Oxford Student Greens told Cherwell that “there is no space for the kind of inflammatory, hateful rhetoric”. The Oxford Labour Club published a statement on Instagram saying it was “disgusted” by the invitation, writing that while “free speech is important… that does not mean that Tommy Robinson, a far-right extremist convicted of assault and harassment, should be platformed by the Union”. The Student Union (SU) published a statement recognising that “many students may be concerned about recently announced, upcoming high-profile speaker events in Oxford”. The SU expressed “support and solidarity” with any students affected, “particularly those from marginalised groups”.
Condemnation has also come from senior Oxford Union officials. Cherwell understands that Prajwal Pandey, Oxford Union Librarian for Trinity Term, criticised the decision to invite Yaxley-Lennon in a speech before the Week 2 debate at the Union. A petition to call for a vote by Union members on the invitation to Tommy Robinson was circulated online by the Overheard at Oxford Instagram account.
Cherwell has also seen a letter of resignation by Shermar Pryce, formally Chief Advisor to the President, in response to the decision to invite Yaxley-Lennon.
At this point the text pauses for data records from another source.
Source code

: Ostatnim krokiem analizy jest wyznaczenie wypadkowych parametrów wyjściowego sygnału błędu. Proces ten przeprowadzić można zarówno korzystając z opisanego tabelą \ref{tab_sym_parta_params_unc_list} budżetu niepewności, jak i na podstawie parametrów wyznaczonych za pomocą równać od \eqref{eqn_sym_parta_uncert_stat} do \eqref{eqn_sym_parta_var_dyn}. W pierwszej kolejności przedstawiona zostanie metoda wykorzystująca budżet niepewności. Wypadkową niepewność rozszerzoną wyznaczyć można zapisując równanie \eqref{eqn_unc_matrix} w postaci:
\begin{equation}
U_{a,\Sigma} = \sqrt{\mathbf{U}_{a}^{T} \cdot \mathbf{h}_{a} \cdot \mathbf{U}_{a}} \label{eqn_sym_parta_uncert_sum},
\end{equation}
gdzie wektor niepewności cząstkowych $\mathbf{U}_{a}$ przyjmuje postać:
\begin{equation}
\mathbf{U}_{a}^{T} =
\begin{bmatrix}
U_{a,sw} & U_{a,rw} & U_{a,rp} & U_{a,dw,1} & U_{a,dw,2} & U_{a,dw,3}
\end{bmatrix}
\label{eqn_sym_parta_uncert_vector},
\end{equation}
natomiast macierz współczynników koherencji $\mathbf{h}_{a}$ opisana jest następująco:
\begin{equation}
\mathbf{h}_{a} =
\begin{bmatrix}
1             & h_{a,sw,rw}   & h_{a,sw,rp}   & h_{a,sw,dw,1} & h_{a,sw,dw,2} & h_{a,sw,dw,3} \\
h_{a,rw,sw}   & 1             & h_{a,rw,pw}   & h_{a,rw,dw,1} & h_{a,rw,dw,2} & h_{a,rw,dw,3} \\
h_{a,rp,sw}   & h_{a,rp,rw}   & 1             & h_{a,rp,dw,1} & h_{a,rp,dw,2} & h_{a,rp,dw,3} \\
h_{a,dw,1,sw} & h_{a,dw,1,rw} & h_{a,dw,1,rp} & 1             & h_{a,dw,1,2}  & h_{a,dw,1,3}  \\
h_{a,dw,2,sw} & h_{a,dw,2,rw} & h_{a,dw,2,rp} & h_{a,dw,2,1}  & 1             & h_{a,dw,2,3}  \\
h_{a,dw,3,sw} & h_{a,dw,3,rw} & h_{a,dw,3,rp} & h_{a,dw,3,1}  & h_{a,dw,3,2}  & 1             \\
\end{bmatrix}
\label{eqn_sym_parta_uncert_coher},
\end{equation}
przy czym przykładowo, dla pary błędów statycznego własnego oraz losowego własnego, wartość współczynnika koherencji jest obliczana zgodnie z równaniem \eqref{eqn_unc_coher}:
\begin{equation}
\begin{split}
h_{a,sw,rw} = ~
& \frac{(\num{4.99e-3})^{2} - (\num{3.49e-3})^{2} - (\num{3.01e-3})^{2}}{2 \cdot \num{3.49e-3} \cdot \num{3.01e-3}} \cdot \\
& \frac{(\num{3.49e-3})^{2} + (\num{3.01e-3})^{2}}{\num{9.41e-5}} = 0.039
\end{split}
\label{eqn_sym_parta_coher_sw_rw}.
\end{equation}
Pryce cites his displeasure at what he dubs a “clown show”, and accused the Union of “appealing to malformed conceptions of ‘free speech’”: “To not rethink this invite, after members of all backgrounds and dispositions have expressed their concerns and fears, borders on malicious.” The letter further alleges that the decision was made without the knowledge of the majority of committee members.
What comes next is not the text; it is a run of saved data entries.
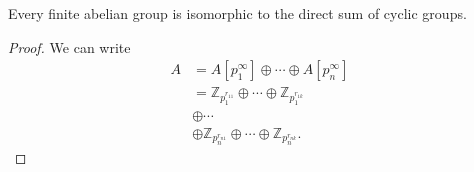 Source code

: \begin{corol}
Every finite abelian group is isomorphic to the direct sum of cyclic groups.
\end{corol}
\begin{proof}
We can write
\begin{align*}
A &= A[p_1^\infty] \oplus \cdots \oplus A[p_n^\infty] \\
  &=      \mathbb{Z}_{p_1^{r_{11}}} \oplus \cdots \oplus \mathbb{Z}_{p_1^{r_{1k}}} \\
  &\oplus \cdots \\
  &\oplus \mathbb{Z}_{p_n^{r_{n1}}} \oplus \cdots \oplus \mathbb{Z}_{p_n^{r_{nk}}}.
\end{align*}
\end{proof} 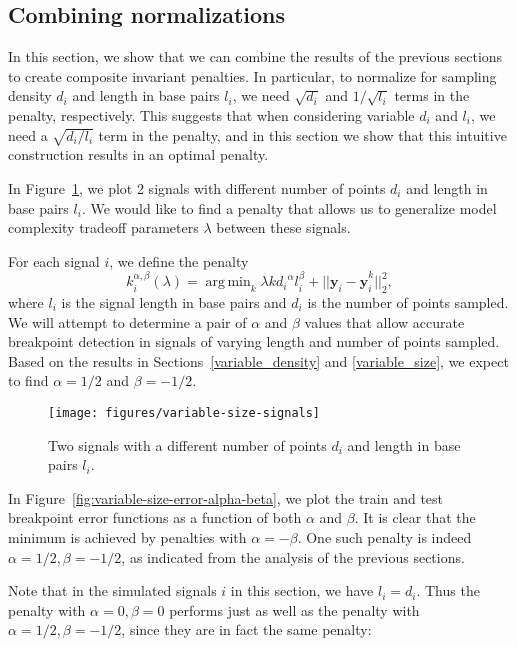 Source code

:\documentclass{jsfds} %
\DeclareMathOperator*{\argmin}{arg\,min}
\begin{document}
\newpage
\subsection{Combining normalizations}
\label{combining_penalties}
In this section, we show that we can combine the results of the
previous sections to create composite invariant penalties. In
particular, to normalize for sampling density $d_i$ and length in base
pairs $l_i$, we need $\sqrt{d_i}$ and $1/\sqrt{l_i}$ terms in the
penalty, respectively. This suggests that when considering variable
$d_i$ and $l_i$, we need a $\sqrt{d_i/l_i}$ term in the penalty, and
in this section we show that this intuitive construction results in an
optimal penalty.

In Figure~\ref{fig:variable-size-signals}, we plot 2 signals with
different number of points $d_i$ and length in base pairs $l_i$. We
would like to find a penalty that allows us to generalize model
complexity tradeoff parameters $\lambda$ between these signals.

For each signal $i$, we define the penalty
\begin{equation}
  \label{eq:kstar_composite}
  k_i^{\alpha,\beta}(\lambda) = \argmin_k \lambda k {d_i}^\alpha l_i^\beta
  + ||\mathbf y_i - \mathbf{\hat y}_i^k||^2_2,
\end{equation}
where $l_i$ is the signal length in base pairs and $d_i$ is the number
of points sampled. We will attempt to determine a pair of $\alpha$ and
$\beta$ values that allow accurate breakpoint detection in signals of
varying length and number of points sampled. Based on the results in
Sections~\ref{variable_density} and \ref{variable_size}, we expect to
find $\alpha=1/2$ and $\beta=-1/2$.

\begin{figure}[H]
  \centering
\texttt{[image: figures/variable-size-signals]}
  \caption{Two signals with a different number of
    points $d_i$ and length in base pairs $l_i$.}
\label{fig:variable-size-signals}
\end{figure}

\newpage

In Figure~\ref{fig:variable-size-error-alpha-beta}, we plot the train
and test breakpoint error functions as a function of both $\alpha$ and
$\beta$. It is clear that the minimum is achieved by penalties with
$\alpha = -\beta$. One such penalty is indeed $\alpha=1/2,
\beta=-1/2$, as indicated from the analysis of the previous
sections.

Note that in the simulated signals $i$ in this section, we have $l_i =
d_i$. Thus the penalty with $\alpha=0,\beta=0$ performs just as well
as the penalty with $\alpha=1/2,\beta=-1/2$, since they are in fact
the same penalty:
\end{document}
Candidates in the re-poll for the position of President-Elect, including the successful candidate Gareth Lim, unanimously condemned the invite when asked for their opinion by Cherwell during the election campaign. However, speaking to Cherwell after his victory, Lim repeated that he would not have invited Yaxley-Lennon to the Society, but said the Union should “stand by [its] decisions” and said incumbent President Arwa Elrayess had “done a pretty good job” at deciding who she wanted to invite. He said Elrayess was considering changes to the debate format to “ensure that people like Tommy Robinson answer the questions” and that it will be “only after we see the debate” that we could judge whether the invitation to Yaxley-Lennon was “the right thing to do”.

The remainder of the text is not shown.